The other problem was a lack of net presence. Jose Theodore was brought in to shore up the goalie issue but he didn’t pan out; Semyon Varlamov was not ready, though he posted decent numbers; Michal Neuvirth showed promise but ultimately was nothing special. These three thoroughly average goaltenders were one of the main causes of the Caps’ undoing in the playoffs.
121 points. Nothing to show for it. Forever remembered as dominant, and forever known as an abject failure.
And here we have the modern-day Caps. Many of the names are still the same: Ovechkin continues his stellar play, Backstrom remains arguably the league’s best overall center, Karl Alzner, John Carlson, Jason Chimera, and Jay Beagle still hold down the fort.
They are not as dominant. But they are just as good.
After that 2009 season, the Caps decided that defense was the way to go. This caused their offense to suffer, and Ovechkin failed to find footing. Simply put, this team could either play good defense and not score, or play good offense and not defend.

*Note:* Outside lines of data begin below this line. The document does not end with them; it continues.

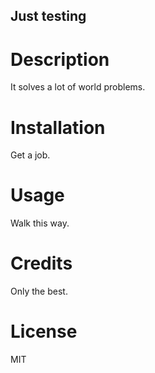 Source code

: ## Just testing
  # Description

  It solves a lot of world problems.
  # Installation

  Get a job.
  # Usage

  Walk this way.
  # Credits

  Only the best.
  # License

  MIT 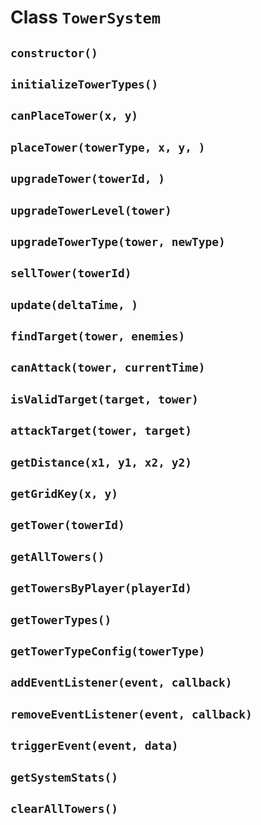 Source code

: # Class `TowerSystem`

## `constructor()`

## `initializeTowerTypes()`

## `canPlaceTower(x, y)`

## `placeTower(towerType, x, y, )`

## `upgradeTower(towerId, )`

## `upgradeTowerLevel(tower)`

## `upgradeTowerType(tower, newType)`

## `sellTower(towerId)`

## `update(deltaTime, )`

## `findTarget(tower, enemies)`

## `canAttack(tower, currentTime)`

## `isValidTarget(target, tower)`

## `attackTarget(tower, target)`

## `getDistance(x1, y1, x2, y2)`

## `getGridKey(x, y)`

## `getTower(towerId)`

## `getAllTowers()`

## `getTowersByPlayer(playerId)`

## `getTowerTypes()`

## `getTowerTypeConfig(towerType)`

## `addEventListener(event, callback)`

## `removeEventListener(event, callback)`

## `triggerEvent(event, data)`

## `getSystemStats()`

## `clearAllTowers()`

This year is the first in a long time where this is no longer true. The Caps can score with the best of them and are as stingy as any team in the league at preventing goals. And there are two reasons for this, two huge reasons that the 2009 team lacked.
First is coaching. Bruce Boudreau is a phenomenal coach and one of the seminal figures in the last 15 years of D.C. sports. Without him, the Caps never would have become the annual playoff contender they are. Remember: this was a bad, bad, baaaad team, and he literally turned them around mid-season to become a division winner in 2008. Boudreau is one of the most successful coaches this city has ever seen, and his influence is still prominent in Anaheim, where the Ducks are perennial contenders.
But Boudreau was passive about defense and his teams lacked toughness. Dale Hunter and Adam Oates brought toughness but no offense. Enter Barry Trotz, centerpiece of one of my favorite pictures…
…and who has crafted a team as skilled as it is physical, something this town has been clamoring for. Trotz has turned Ovechkin into a true two-way player, and he has made his skilled forwards passionate about playing on both sides of the ice. Frankly, this is a different team because of Trotz.
More importantly than Trotz, though, is the savior between the pipes. Braden Holtby is one of the most underrated athletes in his own city and he may be the most important. Fans seem to have this mentality that Holtby is not as good as people say. Fans who think this are wrong. He is not aggressively dominant, but he is clearly – CLEARLY, people – a top-five goaltender and provides an edge that the Caps have missed for years. Die hards will always pine for the glory days (why?) of Olie Kolzig, but Holtby is far better. Far, far better. And he’s the reason this team is more Cup-ready than that 121-point buzzsaw from 2009.
This is the year
I’m not saying the Caps will win the Stanley Cup. That would be foolish. Hockey, more than almost any other sport, is based on factors other than skill. An impossible save here. A bad bounce there. Anything can happen, and anything will happen.
But folks, this is the best chance we have. This is the best chance for Next Year, D.C. to mean “next year, we will win ANOTHER championship” instead of the depressing penultimate droll it currently stands for. I thought the Nationals would be that chance; I was dead wrong.
This is it. This is the year. This is the year that Washington could finally celebrate that golden moment, kissing Lord Stanley’s Cup while the fans literally paint the town red.